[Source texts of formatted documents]
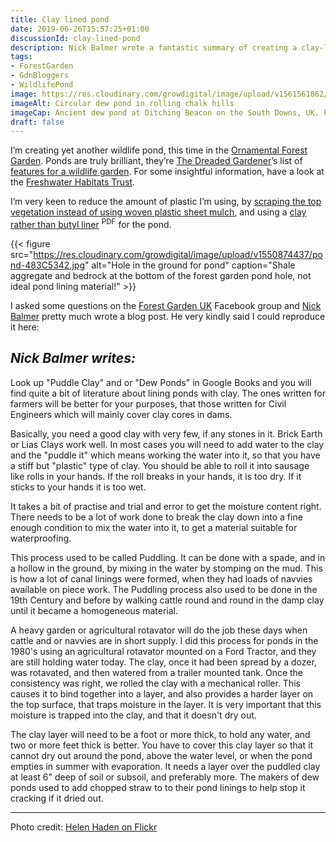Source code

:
 ```yaml
---
title: Clay lined pond
date: 2019-06-26T15:57:25+01:00
discussionId: clay-lined-pond
description: Nick Balmer wrote a fantastic summary of creating a clay-lined pond in the closed Facebook Forest Garden UK group, reproduced here with his kind permission 🙂
tags: 
- ForestGarden
- GdnBloggers
- WildlifePond
image: https://res.cloudinary.com/growdigital/image/upload/v1561561862/dewpond-12085020966.jpg
imageAlt: Circular dew pond in rolling chalk hills
imageCap: Ancient dew pond at Ditching Beacon on the South Downs, UK. Probably lined with clay. Photo by Helen Haden on Flickr.
draft: false
---
```


I’m creating yet another wildlife pond, this time in the [Ornamental Forest Garden](). Ponds are truly brilliant, they’re [The Dreaded Gardener]()’s list of [features for a wildlife garden](). For some insightful information, have a look at the [Freshwater Habitats Trust](https://freshwaterhabitats.org.uk). 

I’m very keen to reduce the amount of plastic I’m using, by [scraping the top vegetation instead of using woven plastic sheet mulch](https://www.forestgarden.wales/blog/forest-garden-ground-cover-prep/), and using a [clay rather than butyl liner](https://freshwaterhabitats.org.uk/wp-content/uploads/2013/09/FHT-advice-on-pond-liners_Oct14.pdf) <sup>PDF</sup> for the pond.

{{< figure src="https://res.cloudinary.com/growdigital/image/upload/v1550874437/pond-483C5342.jpg" alt="Hole in the ground for pond" caption="Shale aggregate and bedrock at the bottom of the forest garden pond hole, not ideal pond lining material!" >}}

I asked some questions on the [Forest Garden UK](https://www.facebook.com/groups/405281259629562/) Facebook group and [Nick Balmer](https://www.facebook.com/nick.balmer.14) pretty much wrote a blog post. He very kindly said I could reproduce it here:

## _Nick Balmer writes:_

Look up "Puddle Clay" and or "Dew Ponds" in Google Books and you will find quite a bit of literature about lining ponds with clay. The ones written for farmers will be better for your purposes, that those written for Civil Engineers which will mainly cover clay cores in dams.

Basically, you need a good clay with very few, if any stones in it. Brick Earth or Lias Clays work well.
In most cases you will need to add water to the clay and the "puddle it" which means working the water into it, so that you have a stiff but "plastic" type of clay. You should be able to roll it into sausage like rolls in your hands. If the roll breaks in your hands, it is too dry. If it sticks to your hands it is too wet.

It takes a bit of practise and trial and error to get the moisture content right. There needs to be a lot of work done to break the clay down into a fine enough condition to mix the water into it, to get a material suitable for waterproofing.

This process used to be called Puddling. It can be done with a spade, and in a hollow in the ground, by mixing in the water by stomping on the mud. This is how a lot of canal linings were formed, when they had loads of navvies available on piece work. The Puddling process also used to be done in the 19th Century and before by walking cattle round and round in the damp clay until it became a homogeneous material.

A heavy garden or agricultural rotavator will do the job these days when cattle and or navvies are in short supply. I did this process for ponds in the 1980's using an agricultural rotavator mounted on a Ford Tractor, and they are still holding water today. The clay, once it had been spread by a dozer, was rotavated, and then watered from a trailer mounted tank. Once the consistency was right, we rolled the clay with a mechanical roller. This causes it to bind together into a layer, and also provides a harder layer on the top surface, that traps moisture in the layer. It is very important that this moisture is trapped into the clay, and that it doesn't dry out.

The clay layer will need to be a foot or more thick, to hold any water, and two or more feet thick is 
better. You have to cover this clay layer so that it cannot dry out around the pond, above the water level, or when the pond empties in summer with evaporation. It needs a layer over the puddled clay at least 6" deep of soil or subsoil, and preferably more. The makers of dew ponds used to add chopped straw to to their pond linings to help stop it cracking if it dried out.

---

Photo credit: [Helen Haden on Flickr](https://www.flickr.com/photos/hellie55/12085020966/in/photolist-6jgSAw-fPxGqz-5HMRtL-5HSdie-fPxNm2-XVXDFM-jpUTGs-G1uK9r-uhm5WY-9VAZ7T-5tMzjL-uhkUxw-uhvLPz-uWUC2X)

*TASK DESCRIPTION*. Set down every entry above exactly as written, but skip the pictures.

*SOLUTION TO THIS TASK*.
Source code

:
 ```yaml
---
title: Clay lined pond
date: 2019-06-26T15:57:25+01:00
discussionId: clay-lined-pond
description: Nick Balmer wrote a fantastic summary of creating a clay-lined pond in the closed Facebook Forest Garden UK group, reproduced here with his kind permission 🙂
tags: 
- ForestGarden
- GdnBloggers
- WildlifePond
image: https://res.cloudinary.com/growdigital/image/upload/v1561561862/dewpond-12085020966.jpg
imageAlt: Circular dew pond in rolling chalk hills
imageCap: Ancient dew pond at Ditching Beacon on the South Downs, UK. Probably lined with clay. Photo by Helen Haden on Flickr.
draft: false
---
```


I’m creating yet another wildlife pond, this time in the [Ornamental Forest Garden](). Ponds are truly brilliant, they’re [The Dreaded Gardener]()’s list of [features for a wildlife garden](). For some insightful information, have a look at the [Freshwater Habitats Trust](https://freshwaterhabitats.org.uk). 

I’m very keen to reduce the amount of plastic I’m using, by [scraping the top vegetation instead of using woven plastic sheet mulch](https://www.forestgarden.wales/blog/forest-garden-ground-cover-prep/), and using a [clay rather than butyl liner](https://freshwaterhabitats.org.uk/wp-content/uploads/2013/09/FHT-advice-on-pond-liners_Oct14.pdf) <sup>PDF</sup> for the pond.

{{< figure src="https://res.cloudinary.com/growdigital/image/upload/v1550874437/pond-483C5342.jpg" alt="Hole in the ground for pond" caption="Shale aggregate and bedrock at the bottom of the forest garden pond hole, not ideal pond lining material!" >}}

I asked some questions on the [Forest Garden UK](https://www.facebook.com/groups/405281259629562/) Facebook group and [Nick Balmer](https://www.facebook.com/nick.balmer.14) pretty much wrote a blog post. He very kindly said I could reproduce it here:

## _Nick Balmer writes:_

Look up "Puddle Clay" and or "Dew Ponds" in Google Books and you will find quite a bit of literature about lining ponds with clay. The ones written for farmers will be better for your purposes, that those written for Civil Engineers which will mainly cover clay cores in dams.

Basically, you need a good clay with very few, if any stones in it. Brick Earth or Lias Clays work well.
In most cases you will need to add water to the clay and the "puddle it" which means working the water into it, so that you have a stiff but "plastic" type of clay. You should be able to roll it into sausage like rolls in your hands. If the roll breaks in your hands, it is too dry. If it sticks to your hands it is too wet.

It takes a bit of practise and trial and error to get the moisture content right. There needs to be a lot of work done to break the clay down into a fine enough condition to mix the water into it, to get a material suitable for waterproofing.

This process used to be called Puddling. It can be done with a spade, and in a hollow in the ground, by mixing in the water by stomping on the mud. This is how a lot of canal linings were formed, when they had loads of navvies available on piece work. The Puddling process also used to be done in the 19th Century and before by walking cattle round and round in the damp clay until it became a homogeneous material.

A heavy garden or agricultural rotavator will do the job these days when cattle and or navvies are in short supply. I did this process for ponds in the 1980's using an agricultural rotavator mounted on a Ford Tractor, and they are still holding water today. The clay, once it had been spread by a dozer, was rotavated, and then watered from a trailer mounted tank. Once the consistency was right, we rolled the clay with a mechanical roller. This causes it to bind together into a layer, and also provides a harder layer on the top surface, that traps moisture in the layer. It is very important that this moisture is trapped into the clay, and that it doesn't dry out.

The clay layer will need to be a foot or more thick, to hold any water, and two or more feet thick is 
better. You have to cover this clay layer so that it cannot dry out around the pond, above the water level, or when the pond empties in summer with evaporation. It needs a layer over the puddled clay at least 6" deep of soil or subsoil, and preferably more. The makers of dew ponds used to add chopped straw to to their pond linings to help stop it cracking if it dried out.

---

Photo credit: [Helen Haden on Flickr](https://www.flickr.com/photos/hellie55/12085020966/in/photolist-6jgSAw-fPxGqz-5HMRtL-5HSdie-fPxNm2-XVXDFM-jpUTGs-G1uK9r-uhm5WY-9VAZ7T-5tMzjL-uhkUxw-uhvLPz-uWUC2X)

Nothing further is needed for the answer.